The rare move came after the diplomat had been slandered and even beaten, and is a sign Ortega’s regime is no longer interested in pretending there is religious liberty in the country.
by Massimo Introvigne
Among the few friends Putin’s Russia maintains around the world, international media usually mention Nicaragua. However, diplomacy is not the strong point of the regime led by President Daniel Ortega and his wife Rosario Murillo. Ortega has been made by Russia a member of its Order of Friendship, and has also been awarded the Order of Honor and Glory and the Order of Uatsamonga by the splinter pro-Putin Georgian pseudo-republics respectively of Abkhazia and South Ossetia.
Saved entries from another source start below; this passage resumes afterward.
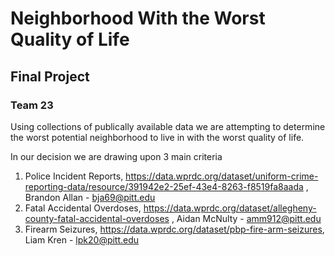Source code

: # Neighborhood With the Worst Quality of Life
## Final Project
### Team 23 

Using collections of publically available data we are attempting to determine the worst potential neighborhood to live in with the worst quality of life.

In our decision we are drawing upon 3 main criteria

  1. Police Incident Reports, https://data.wprdc.org/dataset/uniform-crime-reporting-data/resource/391942e2-25ef-43e4-8263-f8519fa8aada , Brandon Allan - bja69@pitt.edu
  2. Fatal Accidental Overdoses, https://data.wprdc.org/dataset/allegheny-county-fatal-accidental-overdoses , Aidan McNulty - amm912@pitt.edu
  3. Firearm Seizures, https://data.wprdc.org/dataset/pbp-fire-arm-seizures, Liam Kren - lpk20@pitt.edu


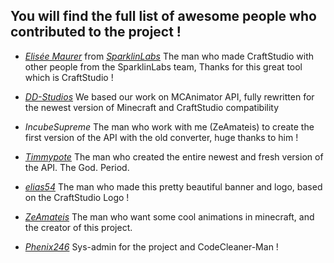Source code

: ## You will find the full list of awesome people who contributed to the project !

- *[Elisée Maurer](https://twitter.com/elisee)* from *[SparklinLabs](https://sparklinlabs.itch.io/)*
The man who made CraftStudio with other people from the SparklinLabs team, Thanks for this great tool which is CraftStudio !

- *[DD-Studios](http://dd-studios.net/)*
We based our work on MCAnimator API, fully rewritten for the newest version of Minecraft and CraftStudio compatibility

- _IncubeSupreme_
The man who work with me (ZeAmateis) to create the first version of the API with the old converter, huge thanks to him !

- *[Timmypote](twitter.com/Timmypote)*
The man who created the entire newest and fresh version of the API. The God. Period.

- *[elias54](https://twitter.com/elias54700)* The man who made this pretty beautiful banner and logo, based on the CraftStudio Logo !

- *[ZeAmateis](twitter.com/ZeAmateis)*
The man who want some cool animations in minecraft, and the creator of this project.

- *[Phenix246](twitter.com/Phenix246)*
Sys-admin for the project and CodeCleaner-Man !

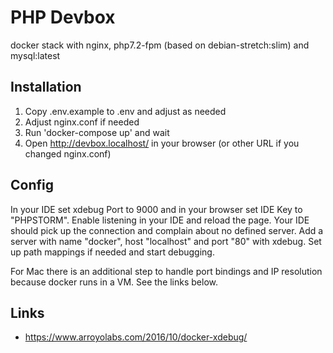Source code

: # PHP Devbox

docker stack with nginx, php7.2-fpm (based on debian-stretch:slim) and mysql:latest

## Installation
1. Copy .env.example to .env and adjust as needed
2. Adjust nginx.conf if needed
3. Run 'docker-compose up' and wait
4. Open http://devbox.localhost/ in your browser (or other URL if you changed nginx.conf)

## Config
In your IDE set xdebug Port to 9000 and in your browser set IDE Key to "PHPSTORM". Enable listening in your IDE and reload the page. Your IDE should pick up the connection and complain about no defined server.
Add a server with name "docker", host "localhost" and port "80" with xdebug. Set up path mappings if needed and start debugging.

For Mac there is an additional step to handle port bindings and IP resolution because docker runs in a VM. See the links below.

## Links
- https://www.arroyolabs.com/2016/10/docker-xdebug/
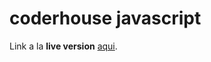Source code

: # coderhouse javascript

Link a la **live version** [aqui](https://nacxom.github.io/coderhouse_js/).

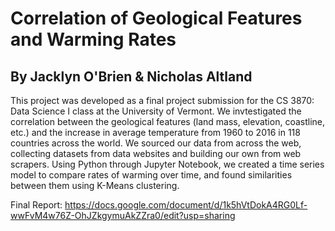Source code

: # Correlation of Geological Features and Warming Rates
## By Jacklyn O'Brien & Nicholas Altland

This project was developed as a final project submission for the CS 3870: Data Science I class at the University of Vermont. We invtestigated the correlation between the geological features (land mass, elevation, coastline, etc.) and the increase in average temperature from 1960 to 2016 in 118 countries across the world. We sourced our data from across the web, collecting datasets from data websites and building our own from web scrapers. Using Python through Jupyter Notebook, we created a time series model to compare rates of warming over time, and found similarities between them using K-Means clustering. 

Final Report: https://docs.google.com/document/d/1k5hVtDokA4RG0Lf-wwFvM4w76Z-OhJZkgymuAkZZra0/edit?usp=sharing
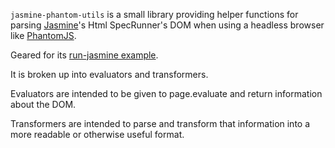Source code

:`jasmine-phantom-utils` is a small library providing helper functions for parsing [Jasmine](jasmine.github.io)'s Html SpecRunner's DOM when using a headless browser like [PhantomJS](https://github.com/ariya/phantomjs).

Geared for its [run-jasmine example](https://github.com/ariya/phantomjs/blob/master/examples/run-jasmine.js).

It is broken up into evaluators and transformers.

Evaluators are intended to be given to page.evaluate and return information about the DOM.

Transformers are intended to parse and transform that information into a more readable or otherwise useful format.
Nicaragua has officially recognized these pseudo-states; the only other countries that did are Russia, Venezuela, Syria, and Nauru.
Last week, Nicaragua expelled the Vatican nuncio, Polish Archbishop Waldemar Stanislaw Sommertag. On March 12, the Holy See reacted by expressing “great surprise and sadness” for the “incomprehensible” and undiplomatic expulsion. It is possible that, in addition to domestic reasons, the tense international situation motivated Ortega.
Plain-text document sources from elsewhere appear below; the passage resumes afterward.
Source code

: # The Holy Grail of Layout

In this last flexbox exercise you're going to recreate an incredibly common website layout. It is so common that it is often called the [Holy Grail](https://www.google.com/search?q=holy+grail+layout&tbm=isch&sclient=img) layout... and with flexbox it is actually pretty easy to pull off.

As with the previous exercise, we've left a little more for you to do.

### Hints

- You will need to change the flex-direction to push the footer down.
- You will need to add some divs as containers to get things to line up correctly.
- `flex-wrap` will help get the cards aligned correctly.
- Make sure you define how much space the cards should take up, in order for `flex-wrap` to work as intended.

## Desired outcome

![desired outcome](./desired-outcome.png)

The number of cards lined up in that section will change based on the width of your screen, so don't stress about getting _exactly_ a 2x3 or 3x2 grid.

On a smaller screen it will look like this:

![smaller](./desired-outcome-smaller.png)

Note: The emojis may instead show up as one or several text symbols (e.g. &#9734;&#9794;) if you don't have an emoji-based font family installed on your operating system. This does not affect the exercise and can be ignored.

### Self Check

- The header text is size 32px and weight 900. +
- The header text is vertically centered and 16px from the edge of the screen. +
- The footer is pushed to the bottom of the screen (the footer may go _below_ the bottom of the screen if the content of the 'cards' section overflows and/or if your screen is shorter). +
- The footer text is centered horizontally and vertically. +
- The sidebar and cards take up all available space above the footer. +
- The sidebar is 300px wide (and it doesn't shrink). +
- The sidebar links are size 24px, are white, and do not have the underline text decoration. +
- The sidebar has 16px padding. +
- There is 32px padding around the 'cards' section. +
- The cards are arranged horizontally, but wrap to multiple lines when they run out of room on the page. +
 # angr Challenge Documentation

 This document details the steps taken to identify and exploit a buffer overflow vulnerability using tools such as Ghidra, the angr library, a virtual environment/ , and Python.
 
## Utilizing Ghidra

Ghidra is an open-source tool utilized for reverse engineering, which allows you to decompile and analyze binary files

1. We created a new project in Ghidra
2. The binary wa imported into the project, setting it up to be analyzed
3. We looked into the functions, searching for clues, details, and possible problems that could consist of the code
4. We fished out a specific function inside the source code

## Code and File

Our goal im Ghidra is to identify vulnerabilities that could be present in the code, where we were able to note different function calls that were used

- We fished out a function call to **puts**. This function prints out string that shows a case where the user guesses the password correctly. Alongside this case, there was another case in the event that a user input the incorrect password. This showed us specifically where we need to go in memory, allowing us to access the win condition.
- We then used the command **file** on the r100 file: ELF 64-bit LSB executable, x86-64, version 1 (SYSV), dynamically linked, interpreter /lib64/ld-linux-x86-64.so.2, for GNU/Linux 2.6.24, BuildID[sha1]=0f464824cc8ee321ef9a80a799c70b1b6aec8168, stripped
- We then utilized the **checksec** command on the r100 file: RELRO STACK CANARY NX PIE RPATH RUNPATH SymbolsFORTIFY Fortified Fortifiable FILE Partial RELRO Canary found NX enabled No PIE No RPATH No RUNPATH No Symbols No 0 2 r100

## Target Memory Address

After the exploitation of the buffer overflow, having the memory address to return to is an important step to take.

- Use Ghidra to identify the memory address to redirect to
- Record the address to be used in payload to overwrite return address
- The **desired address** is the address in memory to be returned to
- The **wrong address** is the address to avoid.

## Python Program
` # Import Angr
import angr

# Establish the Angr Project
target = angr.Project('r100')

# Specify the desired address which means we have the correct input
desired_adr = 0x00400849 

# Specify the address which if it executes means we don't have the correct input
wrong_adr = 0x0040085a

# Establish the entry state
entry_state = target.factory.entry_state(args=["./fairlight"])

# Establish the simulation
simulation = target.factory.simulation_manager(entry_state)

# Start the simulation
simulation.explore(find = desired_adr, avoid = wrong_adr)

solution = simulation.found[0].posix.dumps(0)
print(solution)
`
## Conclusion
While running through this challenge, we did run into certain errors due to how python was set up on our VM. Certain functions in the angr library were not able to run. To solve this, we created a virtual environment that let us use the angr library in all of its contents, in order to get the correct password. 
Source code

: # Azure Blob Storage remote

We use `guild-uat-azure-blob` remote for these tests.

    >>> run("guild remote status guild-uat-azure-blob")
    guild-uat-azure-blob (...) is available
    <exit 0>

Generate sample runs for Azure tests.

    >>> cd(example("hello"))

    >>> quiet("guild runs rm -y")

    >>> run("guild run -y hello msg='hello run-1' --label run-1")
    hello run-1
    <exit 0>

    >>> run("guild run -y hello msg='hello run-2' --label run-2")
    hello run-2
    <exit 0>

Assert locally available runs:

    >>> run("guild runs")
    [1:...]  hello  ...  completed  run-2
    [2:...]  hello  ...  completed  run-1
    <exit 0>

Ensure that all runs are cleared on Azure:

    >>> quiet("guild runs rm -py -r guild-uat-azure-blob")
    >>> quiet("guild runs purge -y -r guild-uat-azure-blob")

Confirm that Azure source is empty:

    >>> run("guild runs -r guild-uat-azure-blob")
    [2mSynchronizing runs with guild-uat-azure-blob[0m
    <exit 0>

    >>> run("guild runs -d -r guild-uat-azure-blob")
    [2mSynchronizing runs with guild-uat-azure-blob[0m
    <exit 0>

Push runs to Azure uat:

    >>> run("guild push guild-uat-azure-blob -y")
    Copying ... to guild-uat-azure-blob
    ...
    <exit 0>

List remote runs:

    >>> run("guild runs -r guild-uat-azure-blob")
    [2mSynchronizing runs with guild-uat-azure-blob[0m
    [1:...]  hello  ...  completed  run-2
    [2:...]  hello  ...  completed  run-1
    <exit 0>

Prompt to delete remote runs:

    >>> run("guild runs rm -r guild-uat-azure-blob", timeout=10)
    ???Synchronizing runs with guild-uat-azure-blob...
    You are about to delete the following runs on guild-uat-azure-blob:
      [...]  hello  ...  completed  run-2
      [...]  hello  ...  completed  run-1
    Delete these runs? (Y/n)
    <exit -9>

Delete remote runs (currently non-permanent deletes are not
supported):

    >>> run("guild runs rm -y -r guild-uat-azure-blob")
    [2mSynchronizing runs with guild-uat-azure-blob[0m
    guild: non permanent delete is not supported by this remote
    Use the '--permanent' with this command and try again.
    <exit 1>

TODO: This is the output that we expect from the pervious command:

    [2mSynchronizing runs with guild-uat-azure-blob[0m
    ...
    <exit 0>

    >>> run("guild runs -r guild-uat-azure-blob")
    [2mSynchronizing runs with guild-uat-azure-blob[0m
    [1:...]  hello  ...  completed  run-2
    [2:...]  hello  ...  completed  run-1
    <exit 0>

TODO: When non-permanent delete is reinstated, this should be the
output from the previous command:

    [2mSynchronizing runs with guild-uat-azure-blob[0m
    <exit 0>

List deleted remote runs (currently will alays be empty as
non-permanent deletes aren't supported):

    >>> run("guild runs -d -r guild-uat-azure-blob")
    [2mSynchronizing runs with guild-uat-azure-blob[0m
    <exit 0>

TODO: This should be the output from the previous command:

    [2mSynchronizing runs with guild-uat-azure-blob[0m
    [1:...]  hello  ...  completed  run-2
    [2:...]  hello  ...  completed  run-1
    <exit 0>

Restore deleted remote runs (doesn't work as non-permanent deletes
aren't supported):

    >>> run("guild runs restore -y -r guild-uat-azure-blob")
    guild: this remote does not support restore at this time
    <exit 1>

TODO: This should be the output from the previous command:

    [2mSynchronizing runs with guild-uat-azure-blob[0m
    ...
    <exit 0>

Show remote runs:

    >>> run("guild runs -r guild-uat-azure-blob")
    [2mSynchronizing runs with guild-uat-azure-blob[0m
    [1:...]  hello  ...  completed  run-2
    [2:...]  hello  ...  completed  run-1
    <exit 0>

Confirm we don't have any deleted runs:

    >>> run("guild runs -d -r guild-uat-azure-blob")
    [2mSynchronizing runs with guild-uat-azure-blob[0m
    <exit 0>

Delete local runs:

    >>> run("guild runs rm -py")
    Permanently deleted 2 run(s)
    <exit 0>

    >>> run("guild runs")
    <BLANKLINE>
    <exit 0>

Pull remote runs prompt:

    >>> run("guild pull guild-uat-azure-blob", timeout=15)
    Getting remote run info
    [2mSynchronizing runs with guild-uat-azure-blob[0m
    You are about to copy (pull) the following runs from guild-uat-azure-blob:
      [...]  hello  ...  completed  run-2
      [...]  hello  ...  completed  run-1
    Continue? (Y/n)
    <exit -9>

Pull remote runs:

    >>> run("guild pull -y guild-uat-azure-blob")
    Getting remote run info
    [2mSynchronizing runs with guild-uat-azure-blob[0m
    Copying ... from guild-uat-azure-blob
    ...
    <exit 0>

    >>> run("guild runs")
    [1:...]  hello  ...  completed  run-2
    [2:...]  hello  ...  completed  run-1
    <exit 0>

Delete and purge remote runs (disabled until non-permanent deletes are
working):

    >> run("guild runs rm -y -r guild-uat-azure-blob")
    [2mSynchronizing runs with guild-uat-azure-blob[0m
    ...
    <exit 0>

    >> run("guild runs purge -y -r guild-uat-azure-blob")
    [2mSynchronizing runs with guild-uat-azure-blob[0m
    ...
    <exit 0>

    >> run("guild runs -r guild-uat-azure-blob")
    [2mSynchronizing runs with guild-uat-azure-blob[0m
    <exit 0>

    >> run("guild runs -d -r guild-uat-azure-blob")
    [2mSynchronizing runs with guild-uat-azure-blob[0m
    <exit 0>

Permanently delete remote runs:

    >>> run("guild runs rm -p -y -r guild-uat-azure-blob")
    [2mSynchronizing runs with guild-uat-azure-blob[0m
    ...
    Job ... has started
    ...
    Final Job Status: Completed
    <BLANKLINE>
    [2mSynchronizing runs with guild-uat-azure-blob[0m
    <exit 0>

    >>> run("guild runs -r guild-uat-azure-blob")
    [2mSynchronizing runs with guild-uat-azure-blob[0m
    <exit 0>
By expelling the nuncio, a rare move, Ortega signaled that he is not interested in maintaining even a pretense that there is religious liberty in Nicaragua, something Sommertag had casted in doubt. And for good reasons. Any criticism of the regime by the Catholic bishops and Sommertag himself was met with violence.
What is even rarer than an expulsion, in 2018 militias connected with Ortega’s ruling party entered the basilica of San Sebastián in Diriamba and physically attacked the nuncio as well as Cardinal Leopoldo Brenes, who is the head of the Catholic Church in Nicaragua, and the Auxiliary Bishop of Managua José Silvio Báez. The latter was wounded with a knife, and later had to flee the country after consistent death threats.
Ortega is an old Marxist who, in Cold War times, created in 1979 a pro-Soviet regime that had among its main opponents the Nicaraguan Catholic hierarchy, led by Cardinal Miguel Obando y Bravo. I interviewed Obando in 1986, and he was at that time a vitriolic critic of Ortega.
After he lost power in 1990, Ortega came back in 2007 and has remained President of Nicaragua ever since, periodically reconfirmed by elections increasingly deemed irregular and unreliable by international observers, the last one on November 7, 2021.
As part of his efforts to recapture power in the 2000 decade, Ortega sought reconciliation with the Catholic Church. In 2004, he met his former nemesis Obando and reportedly struck a deal. If he would regain the presidency, Ortega undertook to extend the Nicaraguan ban to abortion to all cases (which he eventually did) and to promote other items of the Catholic agenda. Ortega also toned down his Marxist rhetoric, and eventually declared himself a non-Marxist.
The reconciliation was consecrated by the Catholic marriage of Ortega and Murillo, which Obando publicly celebrated. At Obando’s directions, the Catholic Church also did not take a position on the accusations of Zoilamérica Ortega Murillo, a daughter of Murillo by a former marriage whom Ortega adopted and who had accused him of rape (she withdrew the accusations in 2008 but confirmed them in 2016 and has since maintained that she was indeed raped by her stepfather).
Obando was replaced as Archbishop of Managua in 2005 by the much less pro-Ortega Brenes, but continued to advise the President and to mediate between the regime and Catholic circles almost until he died at age 92 in 2018.
In the same year 2018, Nicaragua saw widespread protests about an economic crisis accompanied by an unpopular reform of social security. The Catholic bishops sided with the protesters, and also condemned the arrest and extra-judicial killings of hundreds of the opposition leaders that followed. They also criticized the 2021 elections, and some of the prelates called them a farce. The nuncio traveled to Rome after the elections to avoid participating in the inauguration of Ortega’s new mandate. In retaliation, Ortega abolished the figure of the “dean of the diplomatic corps,” a position traditionally reserved in Catholic countries for the Vatican ambassador.
Ortega’s own rhetoric escalated, and he called the bishops “vermin,” “foreign agents,” “subversive,” and more recently “terrorists.” Churches were repeatedly attacked, and devotees and priests beaten.
As the nuncio denounced the situation and sided with the bishops, he was also threatened, until the recent expulsion. The incident with the nuncio consolidated Nicaragua’s international image as a rogue and pariah state, which counts Russia and Venezuela among the few countries willing to deal with it.